Terex Corp. (TEX:US), the maker of cranes, trucks and lifts, plunged the most in two years after reducing its 2013 earnings forecast on a “softer” market for its equipment used at construction sites and ports.
Terex fell 14 percent to $27.30 at 9:40 a.m. in New York. The shares earlier dropped 16 percent, the most intraday since May 6, 2010.
Full-year earnings excluding some items will be $1.90 and $2.10 a share, down from previous guidance of $2.40 to $2.70, the Westport, Connecticut-based company said today in a statement. Terex also said second-quarter earnings will be 50 cents to 60 cents a share. The average of 18 analysts’ estimates (TEX:US) surveyed by Bloomberg was for second-quarter earnings of 82 cents a share, and profit of $2.55 for the full year.

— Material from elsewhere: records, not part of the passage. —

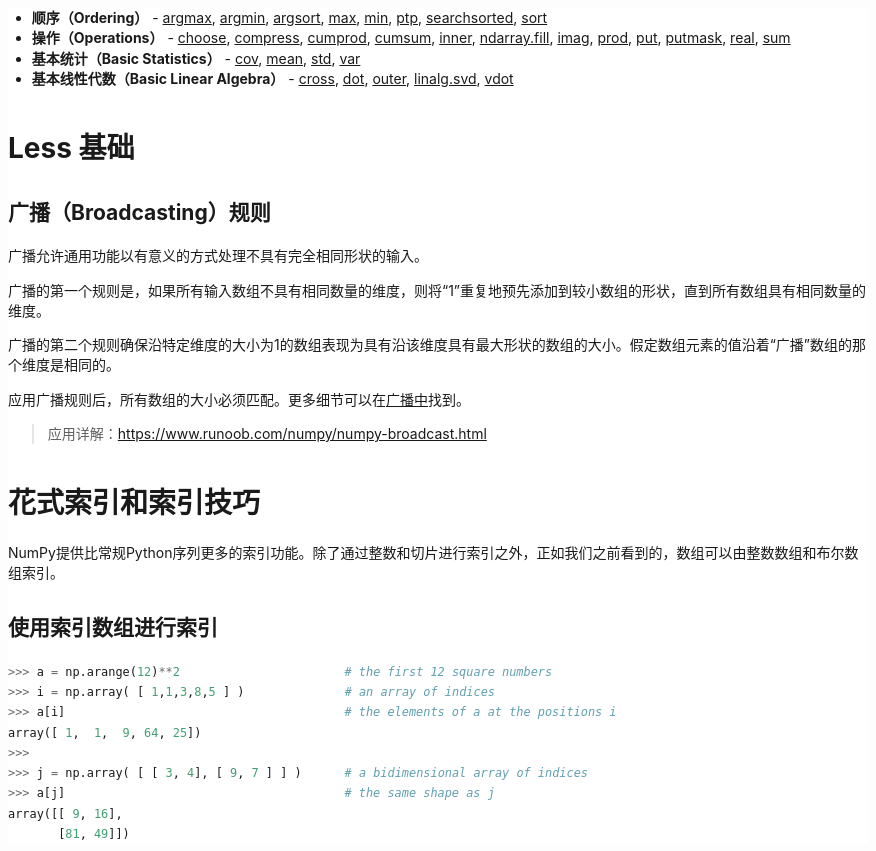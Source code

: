 - **顺序（Ordering）** - [argmax](https://numpy.org/devdocs/reference/generated/numpy.argmax.html#numpy.argmax), [argmin](https://numpy.org/devdocs/reference/generated/numpy.argmin.html#numpy.argmin), [argsort](https://numpy.org/devdocs/reference/generated/numpy.argsort.html#numpy.argsort), [max](https://docs.python.org/dev/library/functions.html#max), [min](https://docs.python.org/dev/library/functions.html#min), [ptp](https://numpy.org/devdocs/reference/generated/numpy.ptp.html#numpy.ptp), [searchsorted](https://numpy.org/devdocs/reference/generated/numpy.searchsorted.html#numpy.searchsorted), [sort](https://numpy.org/devdocs/reference/generated/numpy.sort.html#numpy.sort)
- **操作（Operations）** - [choose](https://numpy.org/devdocs/reference/generated/numpy.choose.html#numpy.choose), [compress](https://numpy.org/devdocs/reference/generated/numpy.compress.html#numpy.compress), [cumprod](https://numpy.org/devdocs/reference/generated/numpy.cumprod.html#numpy.cumprod), [cumsum](https://numpy.org/devdocs/reference/generated/numpy.cumsum.html#numpy.cumsum), [inner](https://numpy.org/devdocs/reference/generated/numpy.inner.html#numpy.inner), [ndarray.fill](https://numpy.org/devdocs/reference/generated/numpy.ndarray.fill.html#numpy.ndarray.fill), [imag](https://numpy.org/devdocs/reference/generated/numpy.imag.html#numpy.imag), [prod](https://numpy.org/devdocs/reference/generated/numpy.prod.html#numpy.prod), [put](https://numpy.org/devdocs/reference/generated/numpy.put.html#numpy.put), [putmask](https://numpy.org/devdocs/reference/generated/numpy.putmask.html#numpy.putmask), [real](https://numpy.org/devdocs/reference/generated/numpy.real.html#numpy.real), [sum](https://numpy.org/devdocs/reference/generated/numpy.sum.html#numpy.sum)
- **基本统计（Basic Statistics）** - [cov](https://numpy.org/devdocs/reference/generated/numpy.cov.html#numpy.cov), [mean](https://numpy.org/devdocs/reference/generated/numpy.mean.html#numpy.mean), [std](https://numpy.org/devdocs/reference/generated/numpy.std.html#numpy.std), [var](https://numpy.org/devdocs/reference/generated/numpy.var.html#numpy.var)
- **基本线性代数（Basic Linear Algebra）** - [cross](https://numpy.org/devdocs/reference/generated/numpy.cross.html#numpy.cross), [dot](https://numpy.org/devdocs/reference/generated/numpy.dot.html#numpy.dot), [outer](https://numpy.org/devdocs/reference/generated/numpy.outer.html#numpy.outer), [linalg.svd](https://numpy.org/devdocs/reference/generated/numpy.linalg.svd.html#numpy.linalg.svd), [vdot](https://numpy.org/devdocs/reference/generated/numpy.vdot.html#numpy.vdot)

# Less 基础

## 广播（Broadcasting）规则

广播允许通用功能以有意义的方式处理不具有完全相同形状的输入。

广播的第一个规则是，如果所有输入数组不具有相同数量的维度，则将“1”重复地预先添加到较小数组的形状，直到所有数组具有相同数量的维度。

广播的第二个规则确保沿特定维度的大小为1的数组表现为具有沿该维度具有最大形状的数组的大小。假定数组元素的值沿着“广播”数组的那个维度是相同的。

应用广播规则后，所有数组的大小必须匹配。更多细节可以在[广播中](https://www.numpy.org.cn/user/basics/broadcasting.html)找到。

> 应用详解：https://www.runoob.com/numpy/numpy-broadcast.html

# 花式索引和索引技巧 

NumPy提供比常规Python序列更多的索引功能。除了通过整数和切片进行索引之外，正如我们之前看到的，数组可以由整数数组和布尔数组索引。

##  使用索引数组进行索引

```python
>>> a = np.arange(12)**2                       # the first 12 square numbers
>>> i = np.array( [ 1,1,3,8,5 ] )              # an array of indices
>>> a[i]                                       # the elements of a at the positions i
array([ 1,  1,  9, 64, 25])
>>>
>>> j = np.array( [ [ 3, 4], [ 9, 7 ] ] )      # a bidimensional array of indices
>>> a[j]                                       # the same shape as j
array([[ 9, 16],
       [81, 49]])
```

Positive replacement demand for aerial work platform products and “solid performance” for materials processing won’t offset softer demand for construction and material handling and port solutions, Terex Chairman and Chief Executive Officer Ron DeFeo said in the statement.
“The level of sales growth has softened overall for Terex when compared with the increases we originally anticipated for 2013,” DeFeo said. “Fundamentally, North America continues to improve, but now at a slower pace, while Europe remains challenging overall, and the markets in the rest of the world are mixed.”